On Tuesday, March 24, less than a week before the concurrent Google and Oratomic publications, Google announced a new internal atomic quantum computing initiative. Quantum computers can be developed in many different ways, including using atoms, superconducting circuits and photons. Which type of quantum computer will be easiest to build is the “million-dollar question,” says Umesh Varizani, a quantum computing researcher at UC Berkeley.
The Oratomic paper increases the efficiency of atomic quantum computers, but does not affect the resources required to build other types of quantum computers. Google has worked on superconducting quantum computers, which have been seen to be the more promising approach, since 2014, and invested in QuEra, which makes atomic quantum computers, in 2024.

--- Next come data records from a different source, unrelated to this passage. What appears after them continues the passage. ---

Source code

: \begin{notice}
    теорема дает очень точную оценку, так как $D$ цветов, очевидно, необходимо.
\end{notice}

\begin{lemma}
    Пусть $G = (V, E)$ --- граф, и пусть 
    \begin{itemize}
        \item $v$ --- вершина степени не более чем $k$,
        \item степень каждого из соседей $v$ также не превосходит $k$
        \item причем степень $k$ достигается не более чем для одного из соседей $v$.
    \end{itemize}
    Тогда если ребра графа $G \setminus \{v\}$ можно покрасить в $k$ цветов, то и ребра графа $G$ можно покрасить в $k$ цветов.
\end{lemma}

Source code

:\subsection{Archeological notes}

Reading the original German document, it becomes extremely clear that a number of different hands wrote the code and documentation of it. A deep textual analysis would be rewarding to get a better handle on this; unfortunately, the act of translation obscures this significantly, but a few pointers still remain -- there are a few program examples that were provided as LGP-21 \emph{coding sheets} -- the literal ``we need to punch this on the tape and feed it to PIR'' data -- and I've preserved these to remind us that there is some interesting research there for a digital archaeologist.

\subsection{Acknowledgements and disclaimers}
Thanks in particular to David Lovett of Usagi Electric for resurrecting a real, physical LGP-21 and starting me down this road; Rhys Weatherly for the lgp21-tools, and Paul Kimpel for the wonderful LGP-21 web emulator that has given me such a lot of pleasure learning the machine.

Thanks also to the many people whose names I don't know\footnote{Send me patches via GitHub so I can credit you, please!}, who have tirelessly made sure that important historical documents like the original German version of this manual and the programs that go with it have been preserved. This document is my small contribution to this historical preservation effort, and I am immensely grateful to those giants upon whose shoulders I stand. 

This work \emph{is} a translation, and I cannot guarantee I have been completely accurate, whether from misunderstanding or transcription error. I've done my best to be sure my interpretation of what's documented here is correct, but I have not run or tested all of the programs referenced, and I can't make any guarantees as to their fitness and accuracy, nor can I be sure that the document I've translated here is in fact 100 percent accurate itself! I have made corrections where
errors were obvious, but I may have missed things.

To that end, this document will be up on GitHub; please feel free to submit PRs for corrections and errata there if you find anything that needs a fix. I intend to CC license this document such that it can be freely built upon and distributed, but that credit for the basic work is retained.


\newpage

A Google spokesperson said in an emailed statement that the company has been assessing atomic quantum computing for “multiple years,” and has published research on using AI for quantum error correction “for years as well,” adding that some “newer entrants are now pursuing similar ideas.”
“Our research over the past half year has been surprising,” says Bluvstein. “We are indeed seeing the effects of our research and collaborations on the broader industry landscape.”